[Saved data entries]
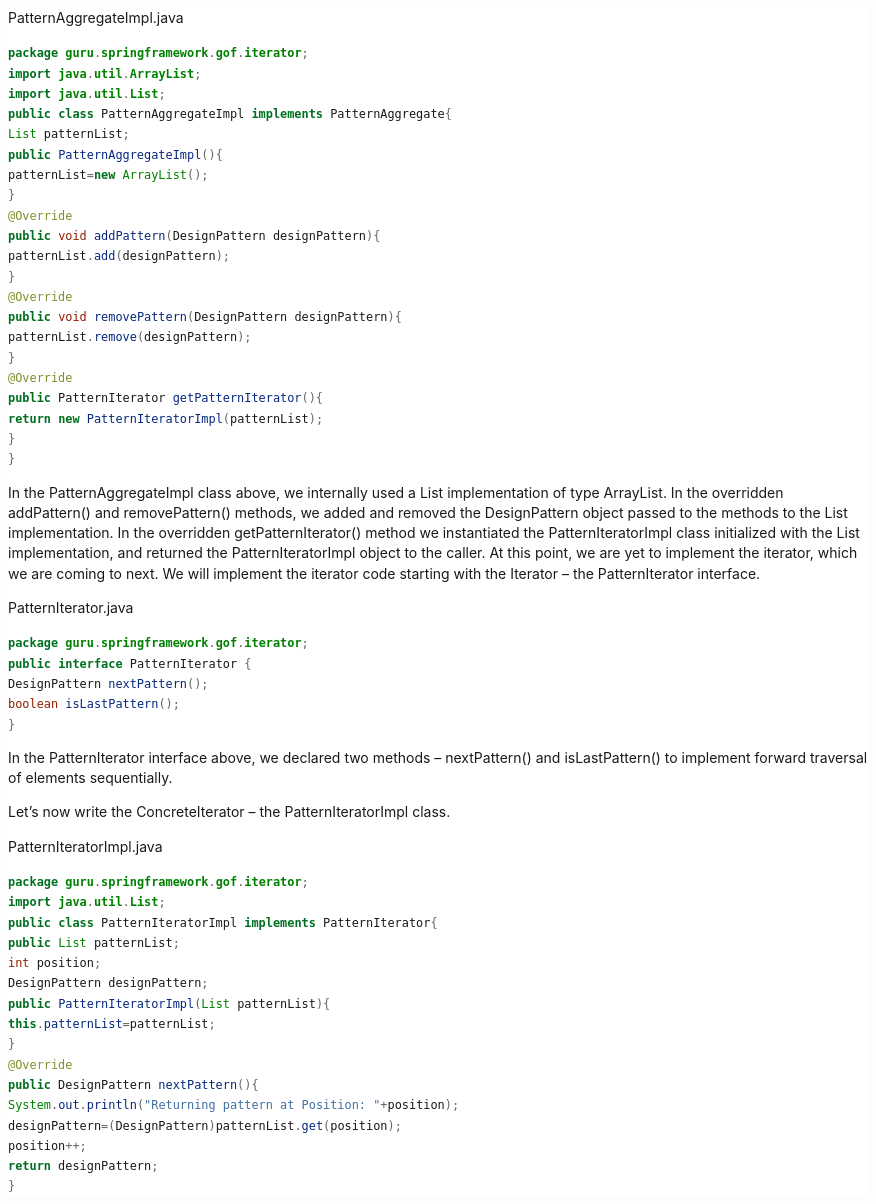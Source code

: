 PatternAggregateImpl.java

```java
package guru.springframework.gof.iterator;
import java.util.ArrayList;
import java.util.List;
public class PatternAggregateImpl implements PatternAggregate{
List patternList;
public PatternAggregateImpl(){
patternList=new ArrayList();
}
@Override
public void addPattern(DesignPattern designPattern){
patternList.add(designPattern);
}
@Override
public void removePattern(DesignPattern designPattern){
patternList.remove(designPattern);
}
@Override
public PatternIterator getPatternIterator(){
return new PatternIteratorImpl(patternList);
}
}
```

In the PatternAggregateImpl class above, we internally used a List implementation of type ArrayList. In the overridden addPattern() and removePattern() methods, we added and removed the DesignPattern object passed to the methods to the List implementation. In the overridden getPatternIterator() method we instantiated the PatternIteratorImpl class initialized with the List implementation, and returned the PatternIteratorImpl object to the caller. At this point, we are yet to implement the iterator, which we are coming to next. We will implement the iterator code starting with the Iterator – the PatternIterator interface.

PatternIterator.java

```java
package guru.springframework.gof.iterator;
public interface PatternIterator {
DesignPattern nextPattern();
boolean isLastPattern();
}
```

In the PatternIterator interface above, we declared two methods – nextPattern() and isLastPattern() to implement forward traversal of elements sequentially.

Let’s now write the ConcreteIterator – the PatternIteratorImpl class.

PatternIteratorImpl.java

```java
package guru.springframework.gof.iterator;
import java.util.List;
public class PatternIteratorImpl implements PatternIterator{
public List patternList;
int position;
DesignPattern designPattern;
public PatternIteratorImpl(List patternList){
this.patternList=patternList;
}
@Override
public DesignPattern nextPattern(){
System.out.println("Returning pattern at Position: "+position);
designPattern=(DesignPattern)patternList.get(position);
position++;
return designPattern;
}
```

## Exercise description
If a line in the data above holds the string "isLastPattern", report that line.

## Solution to the exercise
boolean isLastPattern();
In the PatternIterator interface above, we declared two methods – nextPattern() and isLastPattern() to implement forward traversal of elements sequentially.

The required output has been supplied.